6.2 Le Cadre et la conception de manuels

Considérant l’objectif principal de diffusion des langues européennes, ainsi que leurs cultures, une autre préoccupation du Conseil de l’Europe concerne l’élaboration des matériels pédagogiques en accord avec les orientations de cette institution politique et ses principes éducatifs, but matérialisé par son Comité de Ministres à travers une demande aux gouvernements des États membres de

« Promouvoir la coopération à l’échelon national et international des institutions gouvernementales et non gouvernementales se consacrant à la mise au point des méthodes d’enseignement et d’évaluation dans le domaine de l’apprentissage des langues vivantes et à la production et à l’utilisation de matériel, y compris les institutions engagées dans la production et l’utilisation de matériel multimédia. (F14) » (Conseil de l’Europe, 2000 : 10)

D’abord conçu comme référentiel pour l’évaluation, le Portfolio a fini par avoir des échos directs sur l’élaboration des manuels. Cela parce que c’est bien lui, le manuel, qui détermine d’une certaine façon la pratique qu’on utilisera en classe, comme nous en avons déjà discuté dans cette étude. Si on accepte cette situation comme vraie, au moins en partie, il est naturel qu’on admette aussi le besoin d’une reformulation des manuels pour qu’ils puissent aider l’apprenant à atteindre son niveau de langue, en accord avec les déterminations des niveaux de référence du Cadre.

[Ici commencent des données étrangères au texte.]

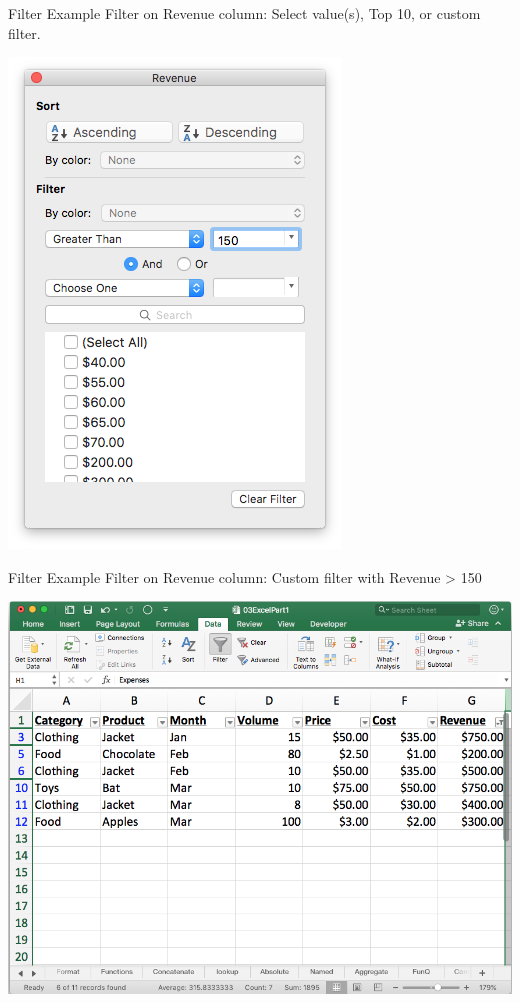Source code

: \documentclass[xcolor=svgnames]{beamer}
\begin{document}
\begin{frame}{Filter Example}
Filter on Revenue column:  Select value(s), Top 10, or custom filter.
\begin{center}
\includegraphics[width=.5\textwidth]{CustomFilter}
\end{center}
\end{frame}


\begin{frame}{Filter Example}
Filter on Revenue column:  Custom filter with Revenue > 150
\begin{center}
 \includegraphics[width=.8\textwidth]{CustomFilter2}
\end{center}
\end{frame}


%
\end{document}
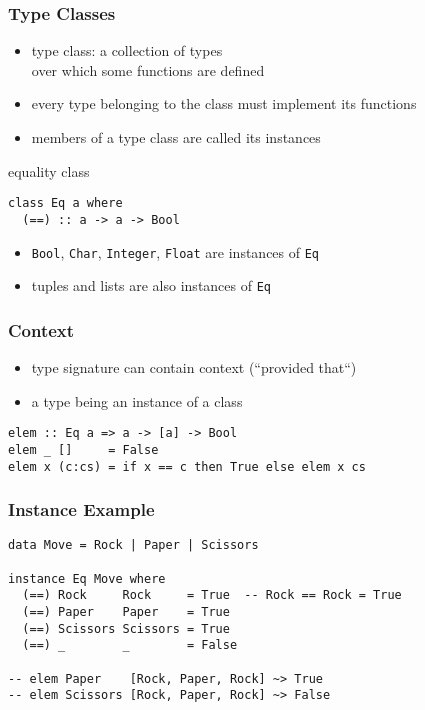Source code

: \documentclass[dvipsnames]{beamer}
\theoremstyle{plain}
\begin{document}
\begin{frame}[fragile]
  \frametitle{Type Classes}

  \begin{itemize}
    \item \alert{type class}: a collection of types\\
      over which some functions are defined
    \item every type belonging to the class must implement its functions
    \item members of a type class are called its \alert{instances}
  \end{itemize}

  \pause
  \begin{exampleblock}{equality class}
    \begin{lstlisting}
class Eq a where
  (==) :: a -> a -> Bool
    \end{lstlisting}
    \begin{itemize}
      \item \lstinline|Bool|, \lstinline|Char|, \lstinline|Integer|, \lstinline|Float|
        are instances of \lstinline|Eq|
      \item tuples and lists are also instances of \lstinline|Eq|
    \end{itemize}
  \end{exampleblock}
\end{frame}

\begin{frame}[fragile]
  \frametitle{Context}

  \begin{itemize}
    \item type signature can contain context (``provided that``)
    \item a type being an instance of a class
  \end{itemize}

  \begin{exampleblock}{}
    \begin{lstlisting}
elem :: Eq a => a -> [a] -> Bool
elem _ []     = False
elem x (c:cs) = if x == c then True else elem x cs
    \end{lstlisting}
  \end{exampleblock}
\end{frame}

\begin{frame}[fragile]
  \frametitle{Instance Example}

  \begin{lstlisting}
data Move = Rock | Paper | Scissors

instance Eq Move where
  (==) Rock     Rock     = True  -- Rock == Rock = True
  (==) Paper    Paper    = True
  (==) Scissors Scissors = True
  (==) _        _        = False

-- elem Paper    [Rock, Paper, Rock] ~> True
-- elem Scissors [Rock, Paper, Rock] ~> False
  \end{lstlisting}
\end{frame}
\end{document}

Apparemment, le Conseil de l’Europe à travers ses actions l’accepte aussi, considérant sa préoccupation dans l’élaboration d’un guide pour aider les auteurs de matériels pédagogiques, y compris les manuels, à réfléchir sur certains points-clé qui seront fondamentaux à leur bonne organisation et conception. À travers le « Guide à l’usage des auteurs de manuels et de matériel pédagogique 36 », élaboré par Andy Hopkins en 1996, les auteurs sont amenés à penser ou repenser leur manière d’élaborer un matériel, à partir de la lecture des questions considérées comme fondamentales par Hopkins (1996 : 04) dans son analyse du matériel pédagogique européen :

‘« 1.Comment se caractérisent les contextes d'usage du matériel ? 2. En quels termes seront décrits les objectifs du matériel ? 3. Quelles sont les informations disponibles concernant les besoins et les désirs des apprenants ? 4. Quels sont les supports souhaitables et potentiels pour le matériel ? 5. Comment seront pondérés, regroupés et classifiés les matériels ? 6. Quels sont les types d'approches appropriés ? 7. Quelle gamme de tâches devrait contenir le matériel ? 8. Comment sera sélectionné le texte à inclure dans le matériel ? Annexe A. Quelques conseils sur le processus de rédaction du matériel ; Annexe B. Un exemple d'étapes du processus de rédaction ; Annexe C. Une liste de contrôle de sélection de manuels. »’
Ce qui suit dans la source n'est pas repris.